• What to work on
Within the entries that follow, report how many lines contain the word "orders", giving the number by itself.

• Provided records
§

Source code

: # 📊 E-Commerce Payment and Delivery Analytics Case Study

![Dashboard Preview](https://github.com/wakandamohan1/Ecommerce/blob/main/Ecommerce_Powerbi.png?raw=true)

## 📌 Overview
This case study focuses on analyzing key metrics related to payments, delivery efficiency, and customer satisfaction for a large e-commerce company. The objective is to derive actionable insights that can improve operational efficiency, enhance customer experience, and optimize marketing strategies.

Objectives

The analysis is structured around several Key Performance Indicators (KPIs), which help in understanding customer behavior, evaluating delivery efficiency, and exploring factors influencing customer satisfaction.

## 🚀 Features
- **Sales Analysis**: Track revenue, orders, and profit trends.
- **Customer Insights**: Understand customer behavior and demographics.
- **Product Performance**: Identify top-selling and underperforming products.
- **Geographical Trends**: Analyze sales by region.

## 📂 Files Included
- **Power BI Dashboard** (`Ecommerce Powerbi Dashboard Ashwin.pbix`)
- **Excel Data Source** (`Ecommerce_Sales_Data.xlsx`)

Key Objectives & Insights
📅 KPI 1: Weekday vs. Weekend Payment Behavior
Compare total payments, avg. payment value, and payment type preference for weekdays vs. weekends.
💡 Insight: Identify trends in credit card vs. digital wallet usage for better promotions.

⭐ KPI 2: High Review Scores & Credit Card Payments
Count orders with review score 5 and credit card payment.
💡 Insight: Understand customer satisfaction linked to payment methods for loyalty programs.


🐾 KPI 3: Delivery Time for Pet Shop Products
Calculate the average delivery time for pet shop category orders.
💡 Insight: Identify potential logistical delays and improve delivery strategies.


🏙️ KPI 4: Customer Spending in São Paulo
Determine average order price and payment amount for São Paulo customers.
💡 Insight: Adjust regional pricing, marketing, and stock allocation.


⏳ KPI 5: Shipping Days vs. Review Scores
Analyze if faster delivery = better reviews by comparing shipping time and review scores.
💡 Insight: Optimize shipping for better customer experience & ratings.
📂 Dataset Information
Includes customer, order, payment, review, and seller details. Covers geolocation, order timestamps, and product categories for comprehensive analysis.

§

• Exercise answer
3